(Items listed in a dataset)
╭──

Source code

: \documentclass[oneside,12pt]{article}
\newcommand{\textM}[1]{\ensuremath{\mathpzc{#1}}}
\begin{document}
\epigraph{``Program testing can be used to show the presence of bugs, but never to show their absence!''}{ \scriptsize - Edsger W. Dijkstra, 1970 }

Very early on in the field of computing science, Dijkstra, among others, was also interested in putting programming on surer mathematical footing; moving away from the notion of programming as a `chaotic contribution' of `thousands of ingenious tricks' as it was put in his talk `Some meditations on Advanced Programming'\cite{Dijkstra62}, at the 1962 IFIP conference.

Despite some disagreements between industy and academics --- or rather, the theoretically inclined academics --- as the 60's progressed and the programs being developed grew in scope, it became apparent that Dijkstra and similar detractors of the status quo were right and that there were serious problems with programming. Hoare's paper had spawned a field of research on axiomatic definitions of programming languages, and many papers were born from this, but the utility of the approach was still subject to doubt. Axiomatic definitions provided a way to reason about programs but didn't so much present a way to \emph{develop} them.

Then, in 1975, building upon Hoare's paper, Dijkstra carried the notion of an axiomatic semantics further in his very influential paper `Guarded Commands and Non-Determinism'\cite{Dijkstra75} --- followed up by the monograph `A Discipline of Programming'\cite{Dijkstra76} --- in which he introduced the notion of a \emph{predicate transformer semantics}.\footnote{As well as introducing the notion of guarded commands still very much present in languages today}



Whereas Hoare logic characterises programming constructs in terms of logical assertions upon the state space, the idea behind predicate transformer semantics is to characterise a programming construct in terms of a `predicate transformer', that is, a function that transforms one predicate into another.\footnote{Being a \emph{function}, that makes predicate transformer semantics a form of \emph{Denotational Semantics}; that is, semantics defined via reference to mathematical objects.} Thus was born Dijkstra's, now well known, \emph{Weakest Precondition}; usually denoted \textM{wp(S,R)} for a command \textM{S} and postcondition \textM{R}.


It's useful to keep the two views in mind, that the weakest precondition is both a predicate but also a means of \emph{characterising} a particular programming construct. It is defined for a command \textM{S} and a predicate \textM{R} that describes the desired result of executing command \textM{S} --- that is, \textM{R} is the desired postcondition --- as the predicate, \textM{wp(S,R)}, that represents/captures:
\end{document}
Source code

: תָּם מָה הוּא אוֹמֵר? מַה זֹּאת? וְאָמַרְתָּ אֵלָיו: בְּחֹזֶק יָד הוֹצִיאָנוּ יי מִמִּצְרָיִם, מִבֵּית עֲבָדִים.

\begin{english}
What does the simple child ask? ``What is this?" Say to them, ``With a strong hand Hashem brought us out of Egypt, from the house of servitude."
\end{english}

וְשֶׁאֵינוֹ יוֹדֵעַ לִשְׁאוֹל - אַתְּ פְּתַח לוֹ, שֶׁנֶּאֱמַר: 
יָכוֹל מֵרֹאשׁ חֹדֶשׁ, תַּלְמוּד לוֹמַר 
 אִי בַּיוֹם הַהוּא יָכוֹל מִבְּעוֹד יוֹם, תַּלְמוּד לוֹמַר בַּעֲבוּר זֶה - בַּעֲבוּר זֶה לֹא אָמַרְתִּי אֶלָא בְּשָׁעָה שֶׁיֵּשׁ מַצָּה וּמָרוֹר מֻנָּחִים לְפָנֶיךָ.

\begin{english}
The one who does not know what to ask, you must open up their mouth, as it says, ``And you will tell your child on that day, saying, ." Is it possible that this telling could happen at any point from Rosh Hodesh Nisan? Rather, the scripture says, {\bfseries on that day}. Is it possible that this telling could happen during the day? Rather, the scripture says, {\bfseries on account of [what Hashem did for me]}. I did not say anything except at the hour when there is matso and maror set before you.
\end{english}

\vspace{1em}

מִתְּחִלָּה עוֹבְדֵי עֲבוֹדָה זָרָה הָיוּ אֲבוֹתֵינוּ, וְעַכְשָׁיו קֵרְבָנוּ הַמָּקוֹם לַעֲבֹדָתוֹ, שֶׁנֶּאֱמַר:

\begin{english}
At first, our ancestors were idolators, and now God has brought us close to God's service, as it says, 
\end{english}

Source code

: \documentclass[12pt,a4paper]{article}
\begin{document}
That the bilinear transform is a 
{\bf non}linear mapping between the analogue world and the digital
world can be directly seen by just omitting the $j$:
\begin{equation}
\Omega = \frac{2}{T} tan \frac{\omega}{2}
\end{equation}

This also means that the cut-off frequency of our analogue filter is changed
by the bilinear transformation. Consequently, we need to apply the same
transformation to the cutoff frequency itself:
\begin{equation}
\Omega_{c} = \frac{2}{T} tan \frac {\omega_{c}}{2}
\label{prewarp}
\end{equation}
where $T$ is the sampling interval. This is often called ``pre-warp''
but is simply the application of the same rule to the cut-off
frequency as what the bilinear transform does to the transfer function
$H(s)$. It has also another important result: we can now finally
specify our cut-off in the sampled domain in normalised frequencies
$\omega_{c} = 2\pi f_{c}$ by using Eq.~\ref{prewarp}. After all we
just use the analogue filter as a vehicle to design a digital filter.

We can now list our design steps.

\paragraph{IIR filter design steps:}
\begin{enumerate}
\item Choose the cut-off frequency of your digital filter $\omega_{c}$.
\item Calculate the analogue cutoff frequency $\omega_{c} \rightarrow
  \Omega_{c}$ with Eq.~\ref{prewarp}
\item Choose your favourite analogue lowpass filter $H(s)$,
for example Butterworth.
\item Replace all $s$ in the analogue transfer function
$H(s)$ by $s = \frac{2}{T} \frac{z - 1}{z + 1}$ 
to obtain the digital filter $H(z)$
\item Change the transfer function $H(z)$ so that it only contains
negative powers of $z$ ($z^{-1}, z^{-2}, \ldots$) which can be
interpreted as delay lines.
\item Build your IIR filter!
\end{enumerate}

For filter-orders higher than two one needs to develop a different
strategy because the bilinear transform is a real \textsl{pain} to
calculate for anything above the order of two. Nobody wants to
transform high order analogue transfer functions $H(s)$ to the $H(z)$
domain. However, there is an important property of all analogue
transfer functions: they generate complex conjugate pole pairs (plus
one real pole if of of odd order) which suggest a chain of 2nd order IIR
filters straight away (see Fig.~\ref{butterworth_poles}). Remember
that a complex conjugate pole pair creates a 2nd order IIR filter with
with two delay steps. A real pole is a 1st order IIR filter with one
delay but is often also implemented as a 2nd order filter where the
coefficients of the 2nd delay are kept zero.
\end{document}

╰──

- [Work order]: Please reproduce all of the records exactly as they stand.

- [Completed exercise]:
Source code

: \documentclass[oneside,12pt]{article}
\newcommand{\textM}[1]{\ensuremath{\mathpzc{#1}}}
\begin{document}
\epigraph{``Program testing can be used to show the presence of bugs, but never to show their absence!''}{ \scriptsize - Edsger W. Dijkstra, 1970 }

Very early on in the field of computing science, Dijkstra, among others, was also interested in putting programming on surer mathematical footing; moving away from the notion of programming as a `chaotic contribution' of `thousands of ingenious tricks' as it was put in his talk `Some meditations on Advanced Programming'\cite{Dijkstra62}, at the 1962 IFIP conference.

Despite some disagreements between industy and academics --- or rather, the theoretically inclined academics --- as the 60's progressed and the programs being developed grew in scope, it became apparent that Dijkstra and similar detractors of the status quo were right and that there were serious problems with programming. Hoare's paper had spawned a field of research on axiomatic definitions of programming languages, and many papers were born from this, but the utility of the approach was still subject to doubt. Axiomatic definitions provided a way to reason about programs but didn't so much present a way to \emph{develop} them.

Then, in 1975, building upon Hoare's paper, Dijkstra carried the notion of an axiomatic semantics further in his very influential paper `Guarded Commands and Non-Determinism'\cite{Dijkstra75} --- followed up by the monograph `A Discipline of Programming'\cite{Dijkstra76} --- in which he introduced the notion of a \emph{predicate transformer semantics}.\footnote{As well as introducing the notion of guarded commands still very much present in languages today}



Whereas Hoare logic characterises programming constructs in terms of logical assertions upon the state space, the idea behind predicate transformer semantics is to characterise a programming construct in terms of a `predicate transformer', that is, a function that transforms one predicate into another.\footnote{Being a \emph{function}, that makes predicate transformer semantics a form of \emph{Denotational Semantics}; that is, semantics defined via reference to mathematical objects.} Thus was born Dijkstra's, now well known, \emph{Weakest Precondition}; usually denoted \textM{wp(S,R)} for a command \textM{S} and postcondition \textM{R}.


It's useful to keep the two views in mind, that the weakest precondition is both a predicate but also a means of \emph{characterising} a particular programming construct. It is defined for a command \textM{S} and a predicate \textM{R} that describes the desired result of executing command \textM{S} --- that is, \textM{R} is the desired postcondition --- as the predicate, \textM{wp(S,R)}, that represents/captures:
\end{document}
Source code

: תָּם מָה הוּא אוֹמֵר? מַה זֹּאת? וְאָמַרְתָּ אֵלָיו: בְּחֹזֶק יָד הוֹצִיאָנוּ יי מִמִּצְרָיִם, מִבֵּית עֲבָדִים.

\begin{english}
What does the simple child ask? ``What is this?" Say to them, ``With a strong hand Hashem brought us out of Egypt, from the house of servitude."
\end{english}

וְשֶׁאֵינוֹ יוֹדֵעַ לִשְׁאוֹל - אַתְּ פְּתַח לוֹ, שֶׁנֶּאֱמַר: 
יָכוֹל מֵרֹאשׁ חֹדֶשׁ, תַּלְמוּד לוֹמַר 
 אִי בַּיוֹם הַהוּא יָכוֹל מִבְּעוֹד יוֹם, תַּלְמוּד לוֹמַר בַּעֲבוּר זֶה - בַּעֲבוּר זֶה לֹא אָמַרְתִּי אֶלָא בְּשָׁעָה שֶׁיֵּשׁ מַצָּה וּמָרוֹר מֻנָּחִים לְפָנֶיךָ.

\begin{english}
The one who does not know what to ask, you must open up their mouth, as it says, ``And you will tell your child on that day, saying, ." Is it possible that this telling could happen at any point from Rosh Hodesh Nisan? Rather, the scripture says, {\bfseries on that day}. Is it possible that this telling could happen during the day? Rather, the scripture says, {\bfseries on account of [what Hashem did for me]}. I did not say anything except at the hour when there is matso and maror set before you.
\end{english}

\vspace{1em}

מִתְּחִלָּה עוֹבְדֵי עֲבוֹדָה זָרָה הָיוּ אֲבוֹתֵינוּ, וְעַכְשָׁיו קֵרְבָנוּ הַמָּקוֹם לַעֲבֹדָתוֹ, שֶׁנֶּאֱמַר:

\begin{english}
At first, our ancestors were idolators, and now God has brought us close to God's service, as it says, 
\end{english}

Source code

: \documentclass[12pt,a4paper]{article}
\begin{document}
That the bilinear transform is a 
{\bf non}linear mapping between the analogue world and the digital
world can be directly seen by just omitting the $j$:
\begin{equation}
\Omega = \frac{2}{T} tan \frac{\omega}{2}
\end{equation}

This also means that the cut-off frequency of our analogue filter is changed
by the bilinear transformation. Consequently, we need to apply the same
transformation to the cutoff frequency itself:
\begin{equation}
\Omega_{c} = \frac{2}{T} tan \frac {\omega_{c}}{2}
\label{prewarp}
\end{equation}
where $T$ is the sampling interval. This is often called ``pre-warp''
but is simply the application of the same rule to the cut-off
frequency as what the bilinear transform does to the transfer function
$H(s)$. It has also another important result: we can now finally
specify our cut-off in the sampled domain in normalised frequencies
$\omega_{c} = 2\pi f_{c}$ by using Eq.~\ref{prewarp}. After all we
just use the analogue filter as a vehicle to design a digital filter.

We can now list our design steps.

\paragraph{IIR filter design steps:}
\begin{enumerate}
\item Choose the cut-off frequency of your digital filter $\omega_{c}$.
\item Calculate the analogue cutoff frequency $\omega_{c} \rightarrow
  \Omega_{c}$ with Eq.~\ref{prewarp}
\item Choose your favourite analogue lowpass filter $H(s)$,
for example Butterworth.
\item Replace all $s$ in the analogue transfer function
$H(s)$ by $s = \frac{2}{T} \frac{z - 1}{z + 1}$ 
to obtain the digital filter $H(z)$
\item Change the transfer function $H(z)$ so that it only contains
negative powers of $z$ ($z^{-1}, z^{-2}, \ldots$) which can be
interpreted as delay lines.
\item Build your IIR filter!
\end{enumerate}

For filter-orders higher than two one needs to develop a different
strategy because the bilinear transform is a real \textsl{pain} to
calculate for anything above the order of two. Nobody wants to
transform high order analogue transfer functions $H(s)$ to the $H(z)$
domain. However, there is an important property of all analogue
transfer functions: they generate complex conjugate pole pairs (plus
one real pole if of of odd order) which suggest a chain of 2nd order IIR
filters straight away (see Fig.~\ref{butterworth_poles}). Remember
that a complex conjugate pole pair creates a 2nd order IIR filter with
with two delay steps. A real pole is a 1st order IIR filter with one
delay but is often also implemented as a 2nd order filter where the
coefficients of the 2nd delay are kept zero.
\end{document}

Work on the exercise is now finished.